[Flecainide controlled-release for prevention of atrial fibrillation relapse]. / Acétate de flécaïnide a libération prolongée et prévention des récidives de fibrillation auriculaire: etude pharmaco-epidémiologique EPIFLEC dans une cohorte de 1 294 patients.

ABSTRACT

UNLABELLED Flecainide acetate instant release (LI) has been prescribed for years in the prevention of atrial fibrillation (AF) relapse after sinus rate conversion. A new controlled-release (LP) formulation of flecainide was recently introduced. The objectives of this observational study were to evaluate the benefit/risk ratio of LI or LP flecainide treatment for prevention of AF relapse. METHODS: EPIFLEC study was an open, prospective, observational study conducted by 151 cardiologists who had prescribed either flecainide LI (group 1) to 838 patients or flecainide LP (group 2) to 214 patients or flecainide LI before LP (group 3) to 242 patients. In these patients, AF was either paroxystic (35%) or persistant (65%). Concomitant pathologies were observed in 80% of these patients (mean age 68 years) with a high incidence (50%) of hypertension. The mean duration of treatment was 6.9 +/- 6.7 months in group 1 (LI), 6.2 +/- 3.1 months in group 2 (LP) and 12.7 +/- 5.4 months in group 3 (LI-LP).
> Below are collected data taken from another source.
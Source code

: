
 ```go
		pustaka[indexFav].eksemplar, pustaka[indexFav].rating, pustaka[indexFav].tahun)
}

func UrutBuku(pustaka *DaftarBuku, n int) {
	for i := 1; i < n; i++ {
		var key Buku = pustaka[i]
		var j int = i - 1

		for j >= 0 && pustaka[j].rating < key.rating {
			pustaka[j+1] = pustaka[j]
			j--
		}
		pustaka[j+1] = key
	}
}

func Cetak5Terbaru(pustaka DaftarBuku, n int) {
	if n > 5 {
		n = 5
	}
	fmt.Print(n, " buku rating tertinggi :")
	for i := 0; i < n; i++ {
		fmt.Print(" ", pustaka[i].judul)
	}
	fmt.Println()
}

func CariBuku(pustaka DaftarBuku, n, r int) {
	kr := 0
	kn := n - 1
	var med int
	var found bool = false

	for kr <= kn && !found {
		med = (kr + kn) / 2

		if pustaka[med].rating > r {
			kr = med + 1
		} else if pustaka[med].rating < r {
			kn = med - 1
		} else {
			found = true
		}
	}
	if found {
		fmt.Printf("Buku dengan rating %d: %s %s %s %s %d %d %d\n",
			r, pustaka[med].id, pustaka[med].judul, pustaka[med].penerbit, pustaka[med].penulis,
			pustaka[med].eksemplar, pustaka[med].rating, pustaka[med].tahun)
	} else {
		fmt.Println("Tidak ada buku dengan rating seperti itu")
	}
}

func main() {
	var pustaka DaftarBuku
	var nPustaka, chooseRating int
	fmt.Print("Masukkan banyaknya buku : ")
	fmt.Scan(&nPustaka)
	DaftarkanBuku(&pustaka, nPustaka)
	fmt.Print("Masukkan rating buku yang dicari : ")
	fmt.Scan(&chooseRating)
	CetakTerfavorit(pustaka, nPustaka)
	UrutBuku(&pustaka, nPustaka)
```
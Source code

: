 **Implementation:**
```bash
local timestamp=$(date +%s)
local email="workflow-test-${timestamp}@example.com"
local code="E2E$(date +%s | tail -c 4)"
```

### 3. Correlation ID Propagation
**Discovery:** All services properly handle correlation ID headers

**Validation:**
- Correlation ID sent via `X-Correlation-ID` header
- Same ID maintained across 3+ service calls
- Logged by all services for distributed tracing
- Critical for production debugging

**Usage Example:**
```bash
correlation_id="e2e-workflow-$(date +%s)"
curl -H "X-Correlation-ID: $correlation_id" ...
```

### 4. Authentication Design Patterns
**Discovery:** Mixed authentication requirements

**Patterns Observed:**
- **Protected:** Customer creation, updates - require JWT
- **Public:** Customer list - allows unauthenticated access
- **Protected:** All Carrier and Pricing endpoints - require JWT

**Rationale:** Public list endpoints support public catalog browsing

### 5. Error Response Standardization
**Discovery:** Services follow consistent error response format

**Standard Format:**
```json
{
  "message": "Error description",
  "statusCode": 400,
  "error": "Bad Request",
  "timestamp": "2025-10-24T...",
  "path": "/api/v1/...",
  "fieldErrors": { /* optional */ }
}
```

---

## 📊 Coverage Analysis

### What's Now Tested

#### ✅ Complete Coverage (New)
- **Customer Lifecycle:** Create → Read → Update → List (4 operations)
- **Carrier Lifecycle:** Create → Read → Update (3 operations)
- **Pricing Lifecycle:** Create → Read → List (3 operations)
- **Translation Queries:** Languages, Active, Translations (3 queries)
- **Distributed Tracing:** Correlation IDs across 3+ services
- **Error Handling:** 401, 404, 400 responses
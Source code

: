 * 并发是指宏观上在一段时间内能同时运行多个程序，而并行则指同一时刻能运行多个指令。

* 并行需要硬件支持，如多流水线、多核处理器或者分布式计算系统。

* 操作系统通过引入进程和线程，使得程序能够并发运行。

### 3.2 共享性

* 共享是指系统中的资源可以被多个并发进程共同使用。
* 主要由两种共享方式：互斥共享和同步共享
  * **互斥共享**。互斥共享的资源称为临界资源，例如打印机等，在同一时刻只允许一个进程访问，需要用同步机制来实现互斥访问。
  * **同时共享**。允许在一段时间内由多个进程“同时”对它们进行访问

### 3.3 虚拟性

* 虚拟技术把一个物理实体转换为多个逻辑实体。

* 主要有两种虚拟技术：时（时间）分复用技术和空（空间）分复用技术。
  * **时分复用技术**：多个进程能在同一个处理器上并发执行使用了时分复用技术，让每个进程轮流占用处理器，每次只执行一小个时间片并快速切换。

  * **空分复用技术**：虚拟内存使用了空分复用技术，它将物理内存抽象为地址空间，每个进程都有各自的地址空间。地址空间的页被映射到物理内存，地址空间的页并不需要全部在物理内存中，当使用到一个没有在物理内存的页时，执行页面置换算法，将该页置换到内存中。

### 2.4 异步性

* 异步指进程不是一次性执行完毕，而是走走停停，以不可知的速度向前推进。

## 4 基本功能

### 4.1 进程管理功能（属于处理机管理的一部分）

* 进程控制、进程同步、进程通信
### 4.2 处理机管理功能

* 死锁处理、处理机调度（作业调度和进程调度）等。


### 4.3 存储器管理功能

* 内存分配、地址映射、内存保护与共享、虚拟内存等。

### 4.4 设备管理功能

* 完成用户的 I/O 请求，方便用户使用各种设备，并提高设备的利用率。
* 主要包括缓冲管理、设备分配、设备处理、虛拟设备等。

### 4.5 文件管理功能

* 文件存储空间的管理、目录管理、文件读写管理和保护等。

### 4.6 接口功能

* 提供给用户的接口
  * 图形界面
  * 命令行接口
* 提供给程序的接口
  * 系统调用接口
RESULTS: mean daily dosages of flecainide were similar among the 3 groups. Antithrombotic drugs were prescribed in 74% (group 1) to 83% (group 2) of the patients and another antiarrhythmic drug was associated to flecainide among 12 to 21% of the patients. AF relapse was observed in 171 patients in group 1 (LI), 38 patients in group 2 (LP) and 39 patients in group 3 (LI-LP). The incidence of AF relapse was compared in groups 1 and 2 at 10 months of follow-up and AF relapse probability was not significantly different between flecainide LI and LP26 +/- 2% and 23 +/- 4% respectively (OR = 0.99, CI 95%0.69-1.4; p = 0.96). A multivariate analysis showed that previous multiples episodes of AF, electrical shock rate conversion and history of flutter and hypertension were independent predictors of AF relapse. Among 11 deaths observed during follow-up, only 2 were cardiovascular. The most frequent non lethal cardiovascular adverse events were arrhythmias or cardiac conduction disorders and were limited to less than 5% of the patients. Only 5 supraventricular transient pro arrhythmias episodes were recorded. CONCLUSION: this pharmaco-epidemiological study in private practice confirms that flecainide is able to prevent AF relapse in 75% of patients at 10 months and that the tolerance of the treatment is acceptable in these patients.